* _PROBLEM_: Everything from the line that contains "publisher (in EURO)" through the last line of the listing must be copied exactly, with both of those lines included and no others.

____________

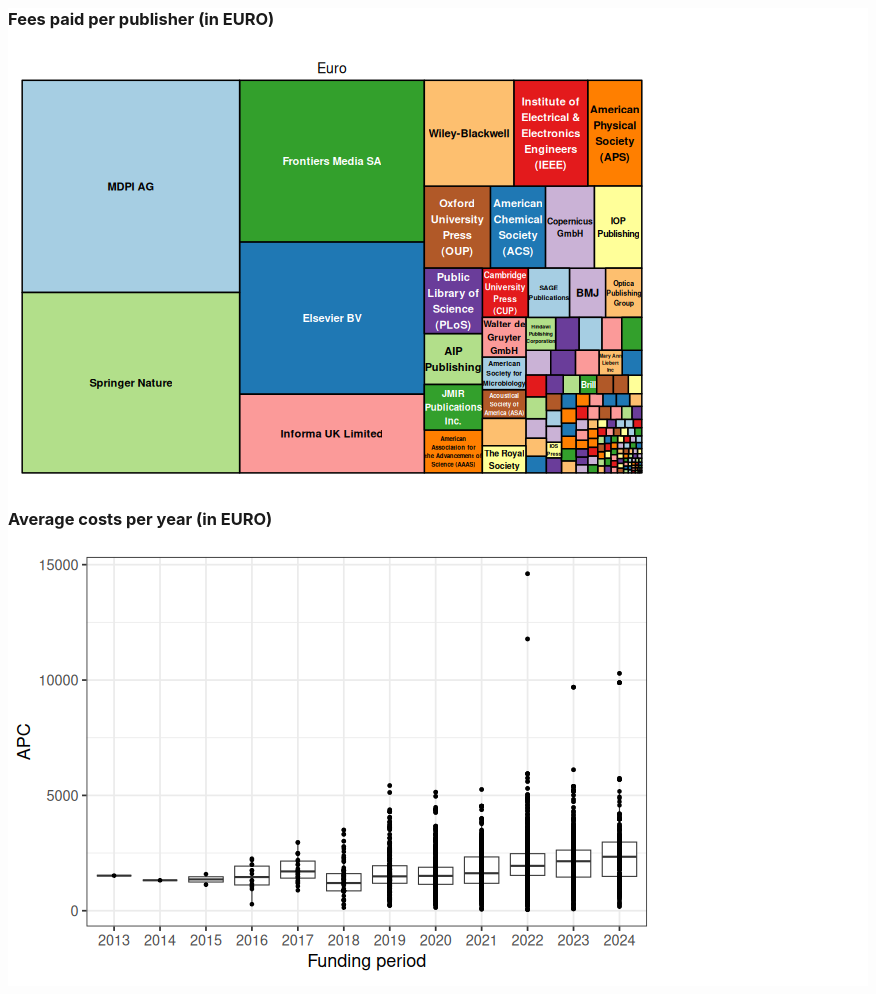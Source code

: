 ### Fees paid per publisher (in EURO)

![plot of chunk tree_csc_2024_10_18_full](/figure/tree_csc_2024_10_18_full-1.png)

###  Average costs per year (in EURO)

![plot of chunk box_csc_2024_10_18_year_full](/figure/box_csc_2024_10_18_year_full-1.png)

____________

* _RESPONSE FOR THIS EXERCISE_:
: ### Fees paid per publisher (in EURO)

![plot of chunk tree_csc_2024_10_18_full](/figure/tree_csc_2024_10_18_full-1.png)

###  Average costs per year (in EURO)

![plot of chunk box_csc_2024_10_18_year_full](/figure/box_csc_2024_10_18_year_full-1.png)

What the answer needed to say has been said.